• _Exercise instructions_:
Lines that include the string "Draft" are the ones to copy from the entries below.

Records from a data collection
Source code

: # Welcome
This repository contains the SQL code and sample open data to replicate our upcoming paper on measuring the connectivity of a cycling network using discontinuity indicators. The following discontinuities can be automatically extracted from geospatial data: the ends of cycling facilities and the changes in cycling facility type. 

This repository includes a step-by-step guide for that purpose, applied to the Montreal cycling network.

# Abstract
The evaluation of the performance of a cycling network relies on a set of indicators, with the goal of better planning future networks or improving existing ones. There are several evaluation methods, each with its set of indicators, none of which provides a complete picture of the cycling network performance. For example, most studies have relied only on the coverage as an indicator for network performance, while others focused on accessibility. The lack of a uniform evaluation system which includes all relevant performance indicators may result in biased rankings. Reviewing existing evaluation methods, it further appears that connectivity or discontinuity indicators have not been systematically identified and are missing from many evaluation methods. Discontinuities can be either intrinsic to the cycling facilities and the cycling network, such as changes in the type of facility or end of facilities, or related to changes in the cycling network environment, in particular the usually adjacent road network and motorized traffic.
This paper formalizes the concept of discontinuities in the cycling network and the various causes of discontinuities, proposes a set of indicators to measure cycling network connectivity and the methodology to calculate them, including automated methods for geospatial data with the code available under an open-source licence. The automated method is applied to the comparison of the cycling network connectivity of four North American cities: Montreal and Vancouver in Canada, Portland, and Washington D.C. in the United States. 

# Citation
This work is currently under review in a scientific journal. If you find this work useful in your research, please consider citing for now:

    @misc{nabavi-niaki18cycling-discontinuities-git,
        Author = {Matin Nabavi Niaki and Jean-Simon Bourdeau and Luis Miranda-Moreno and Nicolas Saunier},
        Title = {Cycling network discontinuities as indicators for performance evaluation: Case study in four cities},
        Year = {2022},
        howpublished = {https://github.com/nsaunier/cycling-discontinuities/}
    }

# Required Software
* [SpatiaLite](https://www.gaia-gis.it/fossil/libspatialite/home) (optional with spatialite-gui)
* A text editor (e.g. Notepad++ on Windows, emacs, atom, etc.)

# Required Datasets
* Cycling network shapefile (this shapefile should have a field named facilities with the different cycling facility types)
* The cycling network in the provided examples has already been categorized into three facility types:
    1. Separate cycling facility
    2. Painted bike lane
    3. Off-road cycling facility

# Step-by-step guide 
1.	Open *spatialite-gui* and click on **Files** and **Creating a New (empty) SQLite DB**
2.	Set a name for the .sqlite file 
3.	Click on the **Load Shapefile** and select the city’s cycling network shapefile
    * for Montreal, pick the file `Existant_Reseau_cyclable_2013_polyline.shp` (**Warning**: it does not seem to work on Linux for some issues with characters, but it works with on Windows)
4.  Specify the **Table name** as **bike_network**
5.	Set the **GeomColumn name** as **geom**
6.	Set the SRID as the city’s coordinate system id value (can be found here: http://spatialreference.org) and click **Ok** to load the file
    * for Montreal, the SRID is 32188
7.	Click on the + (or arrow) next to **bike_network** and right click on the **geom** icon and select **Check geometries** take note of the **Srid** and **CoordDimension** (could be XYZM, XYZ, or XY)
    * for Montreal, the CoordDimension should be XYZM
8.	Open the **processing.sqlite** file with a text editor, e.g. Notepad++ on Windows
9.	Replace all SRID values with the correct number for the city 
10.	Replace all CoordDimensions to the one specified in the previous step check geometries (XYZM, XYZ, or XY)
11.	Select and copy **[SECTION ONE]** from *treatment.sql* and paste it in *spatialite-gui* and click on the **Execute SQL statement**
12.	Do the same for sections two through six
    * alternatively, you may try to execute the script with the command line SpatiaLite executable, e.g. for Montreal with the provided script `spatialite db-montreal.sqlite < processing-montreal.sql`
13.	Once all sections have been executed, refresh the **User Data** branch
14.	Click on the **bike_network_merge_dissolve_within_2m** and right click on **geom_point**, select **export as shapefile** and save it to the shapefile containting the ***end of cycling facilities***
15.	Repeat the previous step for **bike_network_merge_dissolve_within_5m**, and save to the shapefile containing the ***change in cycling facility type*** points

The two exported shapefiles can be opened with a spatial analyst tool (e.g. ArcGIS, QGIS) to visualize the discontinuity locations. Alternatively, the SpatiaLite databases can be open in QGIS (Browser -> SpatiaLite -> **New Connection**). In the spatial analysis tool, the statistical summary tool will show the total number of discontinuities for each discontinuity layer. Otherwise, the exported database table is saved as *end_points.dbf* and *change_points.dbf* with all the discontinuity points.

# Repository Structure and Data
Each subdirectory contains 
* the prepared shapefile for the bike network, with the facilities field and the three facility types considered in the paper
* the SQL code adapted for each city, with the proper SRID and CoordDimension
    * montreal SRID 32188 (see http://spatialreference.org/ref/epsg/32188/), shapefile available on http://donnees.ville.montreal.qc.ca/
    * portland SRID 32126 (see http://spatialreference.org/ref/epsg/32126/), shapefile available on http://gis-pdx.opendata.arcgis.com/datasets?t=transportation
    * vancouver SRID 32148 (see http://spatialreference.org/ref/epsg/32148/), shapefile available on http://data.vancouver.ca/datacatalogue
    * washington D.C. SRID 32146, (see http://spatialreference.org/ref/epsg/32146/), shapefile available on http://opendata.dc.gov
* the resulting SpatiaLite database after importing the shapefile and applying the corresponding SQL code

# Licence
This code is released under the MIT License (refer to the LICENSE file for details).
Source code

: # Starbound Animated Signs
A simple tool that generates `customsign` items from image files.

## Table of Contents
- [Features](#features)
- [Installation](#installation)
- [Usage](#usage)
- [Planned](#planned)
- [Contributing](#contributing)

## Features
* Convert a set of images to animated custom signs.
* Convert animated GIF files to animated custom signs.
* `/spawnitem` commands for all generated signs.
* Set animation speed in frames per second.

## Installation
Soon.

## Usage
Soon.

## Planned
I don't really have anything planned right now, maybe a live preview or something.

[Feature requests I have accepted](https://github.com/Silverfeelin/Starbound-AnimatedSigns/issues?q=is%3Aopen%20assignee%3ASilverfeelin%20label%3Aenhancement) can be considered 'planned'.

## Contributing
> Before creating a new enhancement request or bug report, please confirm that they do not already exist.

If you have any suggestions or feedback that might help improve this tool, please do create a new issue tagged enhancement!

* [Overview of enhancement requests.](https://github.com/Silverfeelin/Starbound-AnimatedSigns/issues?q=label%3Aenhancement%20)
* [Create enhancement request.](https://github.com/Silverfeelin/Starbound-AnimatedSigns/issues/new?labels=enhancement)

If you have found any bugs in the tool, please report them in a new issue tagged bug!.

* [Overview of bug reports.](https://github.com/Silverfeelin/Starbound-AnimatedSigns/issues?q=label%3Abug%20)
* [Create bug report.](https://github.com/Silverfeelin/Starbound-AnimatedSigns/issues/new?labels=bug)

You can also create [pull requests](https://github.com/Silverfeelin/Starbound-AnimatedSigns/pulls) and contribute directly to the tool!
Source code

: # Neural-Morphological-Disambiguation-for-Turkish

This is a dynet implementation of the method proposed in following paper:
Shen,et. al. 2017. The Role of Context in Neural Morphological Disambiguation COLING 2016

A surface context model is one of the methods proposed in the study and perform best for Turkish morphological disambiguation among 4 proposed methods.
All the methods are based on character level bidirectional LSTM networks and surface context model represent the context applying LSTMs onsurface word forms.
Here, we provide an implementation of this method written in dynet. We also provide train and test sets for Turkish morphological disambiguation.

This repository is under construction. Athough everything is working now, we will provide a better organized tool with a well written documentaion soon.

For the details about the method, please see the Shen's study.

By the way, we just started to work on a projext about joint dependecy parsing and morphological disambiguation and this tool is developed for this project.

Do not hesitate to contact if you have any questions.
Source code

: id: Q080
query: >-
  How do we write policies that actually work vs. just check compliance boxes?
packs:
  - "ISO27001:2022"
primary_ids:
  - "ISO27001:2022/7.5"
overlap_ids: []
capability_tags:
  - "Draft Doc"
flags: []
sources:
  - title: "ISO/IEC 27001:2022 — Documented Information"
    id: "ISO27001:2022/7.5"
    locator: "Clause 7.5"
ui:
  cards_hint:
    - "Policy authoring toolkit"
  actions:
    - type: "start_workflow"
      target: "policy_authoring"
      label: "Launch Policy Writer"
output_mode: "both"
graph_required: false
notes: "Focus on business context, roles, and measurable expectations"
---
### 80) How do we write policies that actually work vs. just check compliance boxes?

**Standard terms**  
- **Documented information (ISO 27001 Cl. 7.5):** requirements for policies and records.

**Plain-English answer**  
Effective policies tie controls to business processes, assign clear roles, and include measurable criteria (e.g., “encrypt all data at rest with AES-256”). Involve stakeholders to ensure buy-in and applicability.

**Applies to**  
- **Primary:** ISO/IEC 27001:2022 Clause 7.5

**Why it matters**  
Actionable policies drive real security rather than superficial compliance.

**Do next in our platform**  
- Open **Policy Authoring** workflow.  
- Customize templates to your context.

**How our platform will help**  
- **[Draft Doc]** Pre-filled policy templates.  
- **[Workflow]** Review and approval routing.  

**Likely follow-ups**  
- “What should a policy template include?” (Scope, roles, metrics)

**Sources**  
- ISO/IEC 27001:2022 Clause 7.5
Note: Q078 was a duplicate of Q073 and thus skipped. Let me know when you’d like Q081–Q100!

• _Solution for this problem_:
  - "Draft Doc"
- **[Draft Doc]** Pre-filled policy templates.  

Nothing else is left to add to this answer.